DATA EXCERPTS
────────

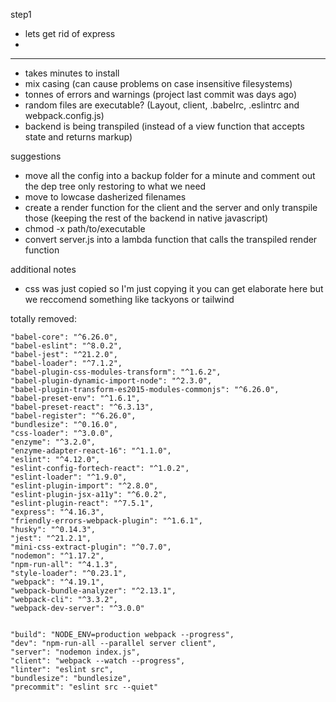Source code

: step1
- lets get rid of express
- 




----------

- takes minutes to install
- mix casing (can cause problems on case insensitive filesystems)
- tonnes of errors and warnings (project last commit was days ago)
- random files are executable? (Layout, client, .babelrc, .eslintrc and webpack.config.js)
- backend is being transpiled (instead of a view function that accepts state and returns markup)

suggestions
- move all the config into a backup folder for a minute and comment out the dep tree only restoring to what we need
- move to lowcase dasherized filenames
- create a render function for the client and the server and only transpile those (keeping the rest of the backend in native javascript)
- chmod -x path/to/executable
- convert server.js into a lambda function that calls the transpiled render function

additional notes
- css was just copied so I'm just copying it you can get elaborate here but we reccomend something like tackyons or tailwind

totally removed:

    "babel-core": "^6.26.0",
    "babel-eslint": "^8.0.2",
    "babel-jest": "^21.2.0",
    "babel-loader": "^7.1.2",
    "babel-plugin-css-modules-transform": "^1.6.2",
    "babel-plugin-dynamic-import-node": "^2.3.0",
    "babel-plugin-transform-es2015-modules-commonjs": "^6.26.0",
    "babel-preset-env": "^1.6.1",
    "babel-preset-react": "^6.3.13",
    "babel-register": "^6.26.0",
    "bundlesize": "^0.16.0",
    "css-loader": "^3.0.0",
    "enzyme": "^3.2.0",
    "enzyme-adapter-react-16": "^1.1.0",
    "eslint": "^4.12.0",
    "eslint-config-fortech-react": "^1.0.2",
    "eslint-loader": "^1.9.0",
    "eslint-plugin-import": "^2.8.0",
    "eslint-plugin-jsx-a11y": "^6.0.2",
    "eslint-plugin-react": "^7.5.1",
    "express": "^4.16.3",
    "friendly-errors-webpack-plugin": "^1.6.1",
    "husky": "^0.14.3",
    "jest": "^21.2.1",
    "mini-css-extract-plugin": "^0.7.0",
    "nodemon": "^1.17.2",
    "npm-run-all": "^4.1.3",
    "style-loader": "^0.23.1",
    "webpack": "^4.19.1",
    "webpack-bundle-analyzer": "^2.13.1",
    "webpack-cli": "^3.3.2",
    "webpack-dev-server": "^3.0.0"


    "build": "NODE_ENV=production webpack --progress",
    "dev": "npm-run-all --parallel server client",
    "server": "nodemon index.js",
    "client": "webpack --watch --progress",
    "linter": "eslint src",
    "bundlesize": "bundlesize",
    "precommit": "eslint src --quiet"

────────

Everything in the listing should be copied exactly, apart from the images it holds.

Source code

: step1
- lets get rid of express
- 




----------

- takes minutes to install
- mix casing (can cause problems on case insensitive filesystems)
- tonnes of errors and warnings (project last commit was days ago)
- random files are executable? (Layout, client, .babelrc, .eslintrc and webpack.config.js)
- backend is being transpiled (instead of a view function that accepts state and returns markup)

suggestions
- move all the config into a backup folder for a minute and comment out the dep tree only restoring to what we need
- move to lowcase dasherized filenames
- create a render function for the client and the server and only transpile those (keeping the rest of the backend in native javascript)
- chmod -x path/to/executable
- convert server.js into a lambda function that calls the transpiled render function

additional notes
- css was just copied so I'm just copying it you can get elaborate here but we reccomend something like tackyons or tailwind

totally removed:

    "babel-core": "^6.26.0",
    "babel-eslint": "^8.0.2",
    "babel-jest": "^21.2.0",
    "babel-loader": "^7.1.2",
    "babel-plugin-css-modules-transform": "^1.6.2",
    "babel-plugin-dynamic-import-node": "^2.3.0",
    "babel-plugin-transform-es2015-modules-commonjs": "^6.26.0",
    "babel-preset-env": "^1.6.1",
    "babel-preset-react": "^6.3.13",
    "babel-register": "^6.26.0",
    "bundlesize": "^0.16.0",
    "css-loader": "^3.0.0",
    "enzyme": "^3.2.0",
    "enzyme-adapter-react-16": "^1.1.0",
    "eslint": "^4.12.0",
    "eslint-config-fortech-react": "^1.0.2",
    "eslint-loader": "^1.9.0",
    "eslint-plugin-import": "^2.8.0",
    "eslint-plugin-jsx-a11y": "^6.0.2",
    "eslint-plugin-react": "^7.5.1",
    "express": "^4.16.3",
    "friendly-errors-webpack-plugin": "^1.6.1",
    "husky": "^0.14.3",
    "jest": "^21.2.1",
    "mini-css-extract-plugin": "^0.7.0",
    "nodemon": "^1.17.2",
    "npm-run-all": "^4.1.3",
    "style-loader": "^0.23.1",
    "webpack": "^4.19.1",
    "webpack-bundle-analyzer": "^2.13.1",
    "webpack-cli": "^3.3.2",
    "webpack-dev-server": "^3.0.0"


    "build": "NODE_ENV=production webpack --progress",
    "dev": "npm-run-all --parallel server client",
    "server": "nodemon index.js",
    "client": "webpack --watch --progress",
    "linter": "eslint src",
    "bundlesize": "bundlesize",
    "precommit": "eslint src --quiet"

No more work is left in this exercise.